▶ _Source texts of formatted documents_
::::::

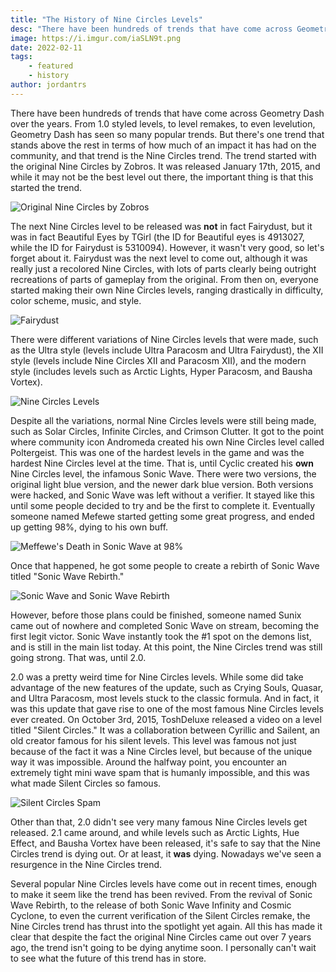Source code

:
 ```yaml
---
title: "The History of Nine Circles Levels"
desc: "There have been hundreds of trends that have come across Geometry Dash over the years, but non as important as the Nine Circles trend."
image: https://i.imgur.com/iaSLN9t.png
date: 2022-02-11
tags:
    - featured
    - history
author: jordantrs
---
```


There have been hundreds of trends that have come across Geometry Dash over the years. From 1.0 styled levels, to level remakes, to even levelution, Geometry Dash has seen so many popular trends. But there's one trend that stands above the rest in terms of how much of an impact it has had on the community, and that trend is the Nine Circles trend.
The trend started with the original Nine Circles by Zobros. It was released January 17th, 2015, and while it may not be the best level out there, the important thing is that this started the trend. 

![Original Nine Circles by Zobros](https://i.imgur.com/6WZdAhG.png)

The next Nine Circles level to be released was **not** in fact Fairydust, but it was in fact Beautiful Eyes by TGirl (the ID for Beautiful eyes is 4913027, while the ID for Fairydust is 5310094). However, it wasn't very good, so let's forget about it. Fairydust was the next level to come out, although it was really just a recolored Nine Circles, with lots of parts clearly being outright recreations of parts of gameplay from the original. From then on, everyone started making their own Nine Circles levels, ranging drastically in difficulty, color scheme, music, and style.

![Fairydust](https://i.imgur.com/gx7Nveq.png)

There were different variations of Nine Circles levels that were made, such as the Ultra style (levels include Ultra Paracosm and Ultra Fairydust), the XII style (levels include Nine Circles XII and Paracosm XII), and the modern style (includes levels such as Arctic Lights, Hyper Paracosm, and Bausha Vortex).

![Nine Circles Levels](https://i.imgur.com/w1ITQMK.jpg)

Despite all the variations, normal Nine Circles levels were still being made, such as Solar Circles, Infinite Circles, and Crimson Clutter. It got to the point where community icon Andromeda created his own Nine Circles level called Poltergeist. This was one of the hardest levels in the game and was the hardest Nine Circles level at the time. That is, until Cyclic created his **own** Nine Circles level, the infamous Sonic Wave. There were two versions, the original light blue version, and the newer dark blue version. Both versions were hacked, and Sonic Wave was left without a verifier. It stayed like this until some people decided to try and be the first to complete it. Eventually someone named Mefewe started getting some great progress, and ended up getting 98%, dying to his own buff.  

![Meffewe's Death in Sonic Wave at 98%](https://i.imgur.com/GXPcgRY.png)

Once that happened, he got some people to create a rebirth of Sonic Wave titled "Sonic Wave Rebirth."

![Sonic Wave and Sonic Wave Rebirth](https://i.imgur.com/HZmYPhj.png)

However, before those plans could be finished, someone named Sunix came out of nowhere and completed Sonic Wave on stream, becoming the first legit victor. Sonic Wave instantly took the #1 spot on the demons list, and is still in the main list today. At this point, the Nine Circles trend was still going strong. That was, until 2.0.

2.0 was a pretty weird time for Nine Circles levels. While some did take advantage of the new features of the update, such as Crying Souls, Quasar, and Ultra Paracosm, most levels stuck to the classic formula. And in fact, it was this update that gave rise to one of the most famous Nine Circles levels ever created. On October 3rd, 2015, ToshDeluxe released a video on a level titled "Silent Circles." It was a collaboration between Cyrillic and Sailent, an old creator famous for his silent levels. This level was famous not just because of the fact it was a Nine Circles level, but because of the unique way it was impossible. Around the halfway point, you encounter an extremely tight mini wave spam that is humanly impossible, and this was what made Silent Circles so famous.

![Silent Circles Spam](https://i.imgur.com/dpdt3Ja.png)

Other than that, 2.0 didn't see very many famous Nine Circles levels get released. 2.1 came around, and while levels such as Arctic Lights, Hue Effect, and Bausha Vortex have been released, it's safe to say that the Nine Circles trend is dying out. Or at least, it **was** dying. Nowadays we've seen a resurgence in the Nine Circles trend.

Several popular Nine Circles levels have come out in recent times, enough to make it seem like the trend has been revived. From the revival of Sonic Wave Rebirth, to the release of both Sonic Wave Infinity and Cosmic Cyclone, to even the current verification of the Silent Circles remake, the Nine Circles trend has thrust into the spotlight yet again. All this has made it clear that despite the fact the original Nine Circles came out over 7 years ago, the trend isn't going to be dying anytime soon. I personally can't wait to see what the future of this trend has in store.
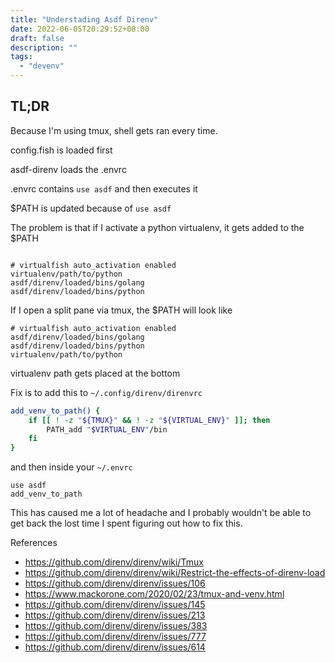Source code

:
 ```yaml
---
title: "Understading Asdf Direnv"
date: 2022-06-05T20:29:52+08:00
draft: false
description: ""
tags:
  - "devenv"
---
```



## TL;DR

Because I'm using tmux, shell gets ran every time.

config.fish is loaded first

asdf-direnv loads the .envrc

.envrc contains `use asdf` and then executes it

$PATH is updated because of `use asdf`

The problem is that if I activate a python virtualenv, it gets added to the $PATH

```console

# virtualfish auto_activation enabled
virtualenv/path/to/python
asdf/direnv/loaded/bins/golang
asdf/direnv/loaded/bins/python
```

If I open a split pane via tmux, the $PATH will look like

```console
# virtualfish auto_activation enabled
asdf/direnv/loaded/bins/golang
asdf/direnv/loaded/bins/python
virtualenv/path/to/python
```

virtualenv path gets placed at the bottom


Fix is to add this to `~/.config/direnv/direnvrc`

```bash
add_venv_to_path() {
    if [[ ! -z "${TMUX}" && ! -z "${VIRTUAL_ENV}" ]]; then
        PATH_add "$VIRTUAL_ENV"/bin
    fi
}
```

and then inside your `~/.envrc`

```
use asdf
add_venv_to_path
```


This has caused me a lot of headache and I probably wouldn't be able to get back the lost time I
spent figuring out how to fix this.


References
- https://github.com/direnv/direnv/wiki/Tmux
- https://github.com/direnv/direnv/wiki/Restrict-the-effects-of-direnv-load
- https://github.com/direnv/direnv/issues/106
- https://www.mackorone.com/2020/02/23/tmux-and-venv.html
- https://github.com/direnv/direnv/issues/145
- https://github.com/direnv/direnv/issues/213
- https://github.com/direnv/direnv/issues/383
- https://github.com/direnv/direnv/issues/777
- https://github.com/direnv/direnv/issues/614
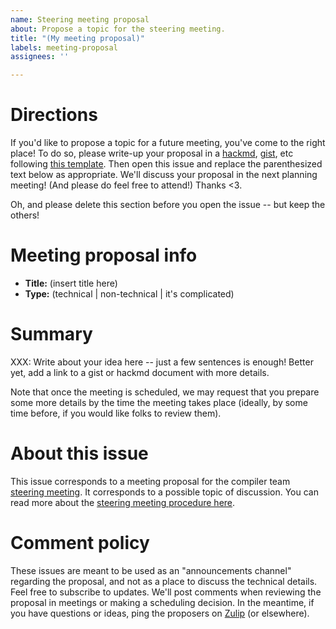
 ```yaml
---
name: Steering meeting proposal
about: Propose a topic for the steering meeting.
title: "(My meeting proposal)"
labels: meeting-proposal
assignees: ''

---
```


# Directions

If you'd like to propose a topic for a future meeting, you've come to
the right place! To do so, please write-up your proposal in a
[hackmd], [gist], etc following [this template]. Then open this issue
and replace the parenthesized text below as appropriate. We'll discuss
your proposal in the next planning meeting! (And please do feel free
to attend!)  Thanks <3.

Oh, and please delete this section before you open the issue -- but
keep the others!

# Meeting proposal info

- **Title:** (insert title here)
- **Type:** (technical | non-technical | it's complicated)
  
# Summary

XXX: Write about your idea here -- just a few sentences is enough!
Better yet, add a link to a gist or hackmd document with more details.

Note that once the meeting is scheduled, we may request that you
prepare some more details by the time the meeting takes place
(ideally, by some time before, if you would like folks to review
them).

# About this issue

This issue corresponds to a meeting proposal for the compiler team
[steering meeting][]. It corresponds to a possible topic of
discussion. You can read more about the [steering meeting procedure
here][proc].

# Comment policy

These issues are meant to be used as an "announcements channel"
regarding the proposal, and not as a place to discuss the technical
details. Feel free to subscribe to updates. We'll post comments when
reviewing the proposal in meetings or making a scheduling decision.
In the meantime, if you have questions or ideas, ping the proposers
on [Zulip] (or elsewhere).

[Zulip]: https://github.com/rust-lang/compiler-team/blob/master/content/about/chat-platform.md
[steering meeting]: https://github.com/rust-lang/compiler-team/blob/master/content/about/steering-meeting.md
[proc]: https://forge.rust-lang.org/compiler/steering-meeting/submit.html
[this template]: https://github.com/rust-lang/compiler-team/blob/master/templates/steering-meeting-proposal.md
[hackmd]: https://hackmd.io/
[gist]: https://gist.github.com/

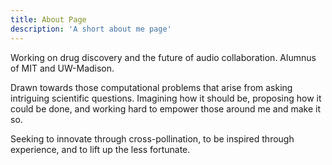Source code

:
 ```yaml
---
title: About Page
description: 'A short about me page'
---
```


Working on drug discovery and the future of audio collaboration. Alumnus of MIT and UW-Madison.

Drawn towards those computational problems that arise from asking intriguing scientific questions. Imagining how it should be, proposing how it could be done, and working hard to empower those around me and make it so.

Seeking to innovate through cross-pollination, to be inspired through experience, and to lift up the less fortunate.
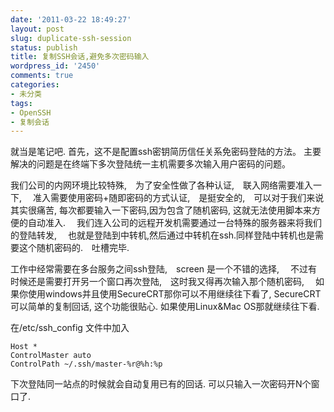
 ```yaml
---
date: '2011-03-22 18:49:27'
layout: post
slug: duplicate-ssh-session
status: publish
title: 复制SSH会话,避免多次密码输入
wordpress_id: '2450'
comments: true
categories:
- 未分类
tags:
- OpenSSH
- 复制会话
---
```


就当是笔记吧. 首先，这不是配置ssh密钥简历信任关系免密码登陆的方法。
主要解决的问题是在终端下多次登陆统一主机需要多次输入用户密码的问题。

我们公司的内网环境比较特殊,　为了安全性做了各种认证,　联入网络需要准入一下,　
准入需要使用密码+随即密码的方式认证,　是挺安全的,　可以对于我们来说其实很痛苦,
每次都要输入一下密码,因为包含了随机密码, 这就无法使用脚本来方便的自动准入.　
我们连入公司的远程开发机需要通过一台特殊的服务器来将我们的登陆转发,　
也就是登陆到中转机,然后通过中转机在ssh.同样登陆中转机也是需要这个随机密码的.　吐槽完毕.

工作中经常需要在多台服务之间ssh登陆,　screen 是一个不错的选择,　
不过有时候还是需要打开另一个窗口再次登陆,　这时我又得再次输入那个随机密码,　
如果你使用windows并且使用SecureCRT那你可以不用继续往下看了,
SecureCRT可以简单的复制回话, 这个功能很贴心. 如果使用Linux&Mac OS那就继续往下看.

在/etc/ssh_config 文件中加入


    Host *
    ControlMaster auto
    ControlPath ~/.ssh/master-%r@%h:%p


下次登陆同一站点的时候就会自动复用已有的回话. 可以只输入一次密码开N个窗口了.

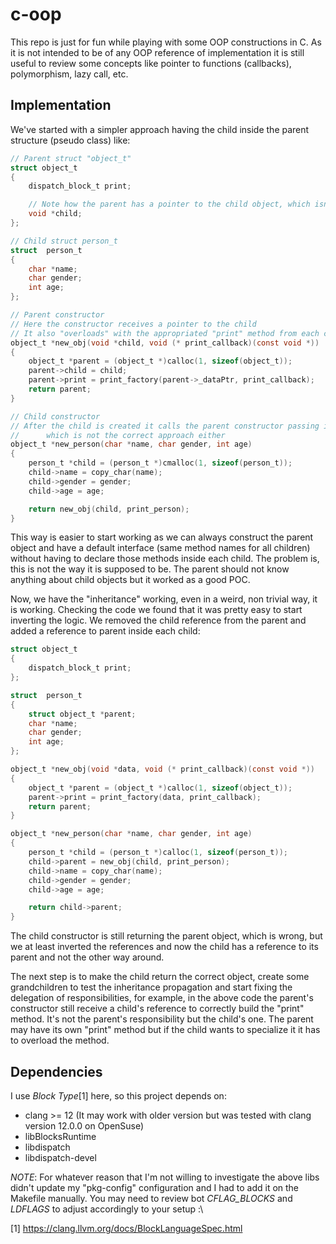 # c-oop
This repo is just for fun while playing with some OOP constructions in C. As it is not intended to be of any OOP reference of implementation it is still useful to review some concepts like pointer to functions (callbacks), polymorphism, lazy call, etc.

## Implementation
We've started with a simpler approach having the child inside the parent structure (pseudo class) like:
```c
// Parent struct "object_t"
struct object_t
{
    dispatch_block_t print;

    // Note how the parent has a pointer to the child object, which isn't the appropriated approach to say the least ;)
    void *child;
};

// Child struct person_t
struct  person_t
{
    char *name;
    char gender;
    int age;
};

// Parent constructor
// Here the constructor receives a pointer to the child
// It also "overloads" with the appropriated "print" method from each child object
object_t *new_obj(void *child, void (* print_callback)(const void *))
{
    object_t *parent = (object_t *)calloc(1, sizeof(object_t));
    parent->child = child;
    parent->print = print_factory(parent->_dataPtr, print_callback);
    return parent;
}

// Child constructor
// After the child is created it calls the parent constructor passing its own reference and returns the parent object
//      which is not the correct approach either
object_t *new_person(char *name, char gender, int age)
{
    person_t *child = (person_t *)cmalloc(1, sizeof(person_t));
    child->name = copy_char(name);
    child->gender = gender;
    child->age = age;

    return new_obj(child, print_person);
}

```
This way is easier to start working as we can always construct the parent object and have a default interface (same method names for all children) without having to declare those methods inside each child. The problem is, this is not the way it is supposed to be. The parent should not know anything about child objects but it worked as a good POC.

Now, we have the "inheritance" working, even in a weird, non trivial way, it is working. Checking the code we found that it was pretty easy to start inverting the logic. We removed the child reference from the parent and added a reference to parent inside each child:
```c
struct object_t
{
    dispatch_block_t print;
};

struct  person_t
{
    struct object_t *parent;
    char *name;
    char gender;
    int age;
};

object_t *new_obj(void *data, void (* print_callback)(const void *))
{
    object_t *parent = (object_t *)calloc(1, sizeof(object_t));
    parent->print = print_factory(data, print_callback);
    return parent;
}

object_t *new_person(char *name, char gender, int age)
{
    person_t *child = (person_t *)calloc(1, sizeof(person_t));
    child->parent = new_obj(child, print_person);
    child->name = copy_char(name);
    child->gender = gender;
    child->age = age;

    return child->parent;
}
```
The child constructor is still returning the parent object, which is wrong, but we at least inverted the references and now the child has a reference to its parent and not the other way around.

The next step is to make the child return the correct object, create some grandchildren to test the inheritance propagation and start fixing the delegation of responsibilities, for example, in the above code the parent's constructor still receive a child's reference to correctly build the "print" method. It's not the parent's responsibility but the child's one. The parent may have its own "print" method but if the child wants to specialize it it has to overload the method.

## Dependencies
I use *Block Type*[1] here, so this project depends on:
- clang >= 12 (It may work with older version but was tested with clang version 12.0.0 on OpenSuse)
- libBlocksRuntime
- libdispatch
- libdispatch-devel

*NOTE*: For whatever reason that I'm not willing to investigate the above libs didn't update my "pkg-config" configuration and I had to add it on the Makefile manually. You may need to review bot *CFLAG_BLOCKS* and *LDFLAGS* to adjust accordingly to your setup :\

[1] https://clang.llvm.org/docs/BlockLanguageSpec.html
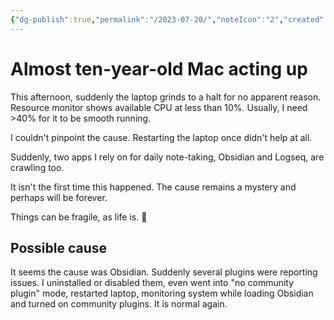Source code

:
 ```yaml
---
{"dg-publish":true,"permalink":"/2023-07-20/","noteIcon":"2","created":"","updated":""}
---
```


# Almost ten-year-old Mac acting up

This afternoon, suddenly the laptop grinds to a halt for no apparent reason. Resource monitor shows available CPU at less than 10%. Usually, I need >40% for it to be smooth running.

I couldn't pinpoint the cause. Restarting the laptop once didn't help at all.

Suddenly, two apps I rely on for daily note-taking, Obsidian and Logseq, are crawling too.

It isn't the first time this happened. The cause remains a mystery and perhaps will be forever.

Things can be fragile, as life is. 🥲

## Possible cause

It seems the cause was Obsidian. Suddenly several plugins were reporting issues. I uninstalled or disabled them, even went into "no community plugin" mode, restarted laptop, monitoring system while loading Obsidian and turned on community plugins. It is normal again.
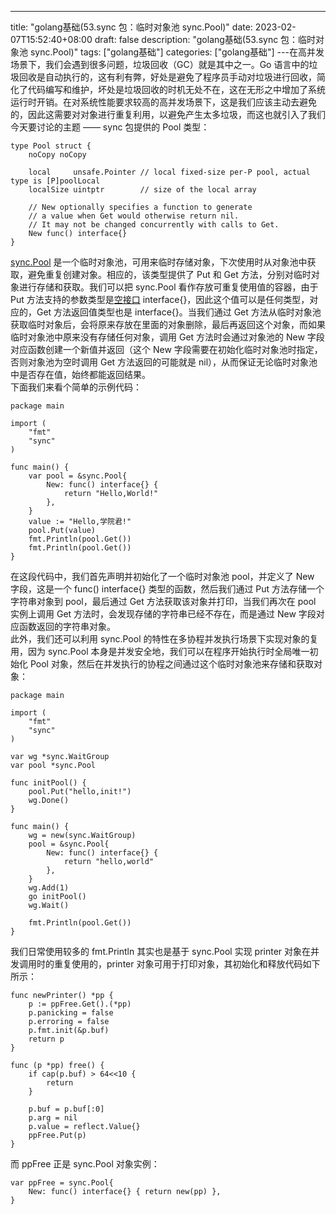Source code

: --- 
 title: "golang基础(53.sync 包：临时对象池 sync.Pool)" 
 date: 2023-02-07T15:52:40+08:00 
 draft: false 
 description: "golang基础(53.sync 包：临时对象池 sync.Pool)" 
 tags: ["golang基础"] 
 categories: ["golang基础"] 
---在高并发场景下，我们会遇到很多问题，垃圾回收（GC）就是其中之一。Go 语言中的垃圾回收是自动执行的，这有利有弊，好处是避免了程序员手动对垃圾进行回收，简化了代码编写和维护，坏处是垃圾回收的时机无处不在，这在无形之中增加了系统运行时开销。在对系统性能要求较高的高并发场景下，这是我们应该主动去避免的，因此这需要对对象进行重复利用，以避免产生太多垃圾，而这也就引入了我们今天要讨论的主题 —— sync 包提供的 Pool 类型：
```
type Pool struct {
	noCopy noCopy

	local     unsafe.Pointer // local fixed-size per-P pool, actual type is [P]poolLocal
	localSize uintptr        // size of the local array

	// New optionally specifies a function to generate
	// a value when Get would otherwise return nil.
	// It may not be changed concurrently with calls to Get.
	New func() interface{}
}
```
[sync.Pool](https://golang.org/pkg/sync/#Pool) 是一个临时对象池，可用来临时存储对象，下次使用时从对象池中获取，避免重复创建对象。相应的，该类型提供了 Put 和 Get 方法，分别对临时对象进行存储和获取。我们可以把 sync.Pool 看作存放可重复使用值的容器，由于 Put 方法支持的参数类型是[空接口](https://laravelacademy.org/post/19865.html) interface{}，因此这个值可以是任何类型，对应的，Get 方法返回值类型也是 interface{}。当我们通过 Get 方法从临时对象池获取临时对象后，会将原来存放在里面的对象删除，最后再返回这个对象，而如果临时对象池中原来没有存储任何对象，调用 Get 方法时会通过对象池的 New 字段对应函数创建一个新值并返回（这个 New 字段需要在初始化临时对象池时指定，否则对象池为空时调用 Get 方法返回的可能就是 nil），从而保证无论临时对象池中是否存在值，始终都能返回结果。<br />下面我们来看个简单的示例代码：
```
package main

import (
    "fmt"
    "sync"
)

func main() {
    var pool = &sync.Pool{
        New: func() interface{} {
            return "Hello,World!"
        },
    }
    value := "Hello,学院君!"
    pool.Put(value)
    fmt.Println(pool.Get())
    fmt.Println(pool.Get())
}
```
在这段代码中，我们首先声明并初始化了一个临时对象池 pool，并定义了 New 字段，这是一个 func() interface{} 类型的函数，然后我们通过 Put 方法存储一个字符串对象到 pool，最后通过 Get 方法获取该对象并打印，当我们再次在 pool 实例上调用 Get 方法时，会发现存储的字符串已经不存在，而是通过 New 字段对应函数返回的字符串对象。<br />此外，我们还可以利用 sync.Pool 的特性在多协程并发执行场景下实现对象的复用，因为 sync.Pool 本身是并发安全地，我们可以在程序开始执行时全局唯一初始化 Pool 对象，然后在并发执行的协程之间通过这个临时对象池来存储和获取对象：
```
package main

import (
	"fmt"
	"sync"
)

var wg *sync.WaitGroup
var pool *sync.Pool

func initPool() {
	pool.Put("hello,init!")
	wg.Done()
}

func main() {
	wg = new(sync.WaitGroup)
	pool = &sync.Pool{
		New: func() interface{} {
			return "hello,world"
		},
	}
	wg.Add(1)
	go initPool()
	wg.Wait()

	fmt.Println(pool.Get())
}

```
我们日常使用较多的 fmt.Println 其实也是基于 sync.Pool 实现 printer 对象在并发调用时的重复使用的，printer 对象可用于打印对象，其初始化和释放代码如下所示：
```
func newPrinter() *pp {
    p := ppFree.Get().(*pp)
    p.panicking = false
    p.erroring = false
    p.fmt.init(&p.buf)
    return p
}

func (p *pp) free() {
    if cap(p.buf) > 64<<10 {
        return
    }
    
    p.buf = p.buf[:0]
    p.arg = nil
    p.value = reflect.Value{}
    ppFree.Put(p)
}
```
而 ppFree 正是 sync.Pool 对象实例：
```
var ppFree = sync.Pool{
    New: func() interface{} { return new(pp) },
}
```
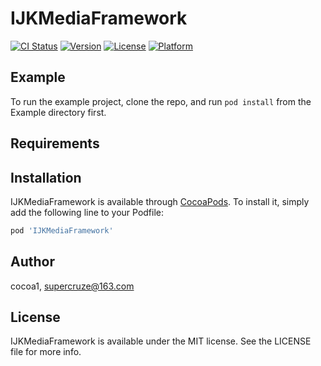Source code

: # IJKMediaFramework

[![CI Status](https://img.shields.io/travis/cocoa1/IJKMediaFramework.svg?style=flat)](https://travis-ci.org/cocoa1/IJKMediaFramework)
[![Version](https://img.shields.io/cocoapods/v/IJKMediaFramework.svg?style=flat)](https://cocoapods.org/pods/IJKMediaFramework)
[![License](https://img.shields.io/cocoapods/l/IJKMediaFramework.svg?style=flat)](https://cocoapods.org/pods/IJKMediaFramework)
[![Platform](https://img.shields.io/cocoapods/p/IJKMediaFramework.svg?style=flat)](https://cocoapods.org/pods/IJKMediaFramework)

## Example

To run the example project, clone the repo, and run `pod install` from the Example directory first.

## Requirements

## Installation

IJKMediaFramework is available through [CocoaPods](https://cocoapods.org). To install
it, simply add the following line to your Podfile:

```ruby
pod 'IJKMediaFramework'
```

## Author

cocoa1, supercruze@163.com

## License

IJKMediaFramework is available under the MIT license. See the LICENSE file for more info.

::::::

▶ _EXERCISE OBJECTIVE_
How many of the lines above include the word "publish"? Give that number without comment.

▶ _SOLUTION TO THE PROBLEM_
2